AP Stylebook Discontinues Use Of The Term “Illegal Immigrants”
The AP Stylebook dictates the words, abbreviations, and phrases used at media outlets around the world. When they say you can’t say something it has far-reaching repercussions.
So when the Stylebook says you can no longer use the words “illegal immigrant,” it’s a pretty big deal. In a post on the guide’s blog, SVP and executive editor Kathleen Carroll says:
The Stylebook no longer sanctions the term “illegal immigrant” or the use of “illegal” to describe a person. Instead, it tells users that “illegal” should describe only an action, such as living in or immigrating to a country illegally.

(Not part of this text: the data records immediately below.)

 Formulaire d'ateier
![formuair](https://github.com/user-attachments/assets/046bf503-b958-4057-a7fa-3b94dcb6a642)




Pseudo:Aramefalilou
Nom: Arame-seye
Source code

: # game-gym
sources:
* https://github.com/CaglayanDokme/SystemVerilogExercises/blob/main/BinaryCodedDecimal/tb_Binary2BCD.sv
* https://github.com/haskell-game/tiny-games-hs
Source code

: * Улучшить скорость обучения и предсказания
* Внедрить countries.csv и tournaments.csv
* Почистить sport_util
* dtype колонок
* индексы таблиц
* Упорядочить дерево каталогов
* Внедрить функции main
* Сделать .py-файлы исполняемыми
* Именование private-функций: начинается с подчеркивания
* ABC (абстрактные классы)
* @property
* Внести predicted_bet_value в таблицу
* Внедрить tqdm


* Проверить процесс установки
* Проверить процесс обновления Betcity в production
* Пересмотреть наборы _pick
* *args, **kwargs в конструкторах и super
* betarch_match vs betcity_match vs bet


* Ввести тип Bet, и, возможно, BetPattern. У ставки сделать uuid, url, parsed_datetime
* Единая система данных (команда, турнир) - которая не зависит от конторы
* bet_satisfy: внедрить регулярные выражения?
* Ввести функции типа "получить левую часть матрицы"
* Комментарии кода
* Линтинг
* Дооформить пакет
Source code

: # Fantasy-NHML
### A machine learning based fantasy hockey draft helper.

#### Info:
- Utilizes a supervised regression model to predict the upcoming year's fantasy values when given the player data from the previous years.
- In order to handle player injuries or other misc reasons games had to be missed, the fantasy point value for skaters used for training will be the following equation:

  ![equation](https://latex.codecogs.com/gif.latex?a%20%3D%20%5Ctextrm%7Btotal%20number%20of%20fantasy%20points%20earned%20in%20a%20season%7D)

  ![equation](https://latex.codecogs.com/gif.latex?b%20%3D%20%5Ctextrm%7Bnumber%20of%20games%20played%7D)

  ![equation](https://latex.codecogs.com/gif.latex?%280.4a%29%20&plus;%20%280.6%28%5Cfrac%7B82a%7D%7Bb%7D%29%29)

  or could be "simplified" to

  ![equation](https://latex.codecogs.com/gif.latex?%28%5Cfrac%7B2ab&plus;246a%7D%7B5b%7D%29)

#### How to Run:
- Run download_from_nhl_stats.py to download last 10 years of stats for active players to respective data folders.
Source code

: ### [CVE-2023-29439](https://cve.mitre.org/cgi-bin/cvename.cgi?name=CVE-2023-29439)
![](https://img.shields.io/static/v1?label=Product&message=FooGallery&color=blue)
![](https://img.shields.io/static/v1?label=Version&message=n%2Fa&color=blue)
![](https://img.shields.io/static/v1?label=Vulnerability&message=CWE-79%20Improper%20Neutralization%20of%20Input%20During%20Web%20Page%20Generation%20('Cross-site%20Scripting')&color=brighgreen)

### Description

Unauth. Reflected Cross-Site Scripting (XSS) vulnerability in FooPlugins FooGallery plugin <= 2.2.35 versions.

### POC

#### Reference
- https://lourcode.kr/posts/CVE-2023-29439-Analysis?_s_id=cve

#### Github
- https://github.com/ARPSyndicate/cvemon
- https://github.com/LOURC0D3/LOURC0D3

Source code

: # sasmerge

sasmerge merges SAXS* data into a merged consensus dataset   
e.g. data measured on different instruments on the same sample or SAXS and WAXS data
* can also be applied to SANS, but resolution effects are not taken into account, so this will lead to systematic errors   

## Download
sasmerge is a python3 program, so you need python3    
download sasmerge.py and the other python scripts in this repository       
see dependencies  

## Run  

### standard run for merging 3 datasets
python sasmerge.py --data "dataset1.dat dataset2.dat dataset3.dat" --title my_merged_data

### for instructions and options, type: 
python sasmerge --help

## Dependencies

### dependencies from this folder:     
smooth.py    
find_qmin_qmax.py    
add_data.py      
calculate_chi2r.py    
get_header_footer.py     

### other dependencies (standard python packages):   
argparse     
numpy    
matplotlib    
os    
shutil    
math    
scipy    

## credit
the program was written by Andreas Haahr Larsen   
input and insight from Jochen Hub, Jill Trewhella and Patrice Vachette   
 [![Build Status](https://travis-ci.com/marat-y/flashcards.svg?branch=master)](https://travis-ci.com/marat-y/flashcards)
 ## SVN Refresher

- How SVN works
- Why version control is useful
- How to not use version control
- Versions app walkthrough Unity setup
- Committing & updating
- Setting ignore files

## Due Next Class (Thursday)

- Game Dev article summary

The decision is a reversal of its previous endorsement of the term. However, the blog goes on to say that the English language — and what’s deemed acceptable — is an ever-changing thing. Though some terminology is fine at one point, it’s not uncommon for it to fall out of favor, become outdated, or become widely seen as offensive. On that latter point, Carroll talks about “labeling” and how the Stylebook must be careful about that.
The guideline now reads:
illegal immigration Entering or residing in a country in violation of civil or criminal law. Except in direct quotes essential to the story, use illegal only to refer to an action, not a person: illegal immigration, but not illegal immigrant. Acceptable variations include living in or entering a country illegally or without legal permission.
Moreover, when someone is in a country illegally, the AP asks that the writer specify the conditions, such as an expired visa. Children shouldn’t be described as entering a country illegally. And if a story is describing an immigration violation, it must attribute a source.
The New York Times is considering a change to its standard as well.
What do you think of the new phrasing?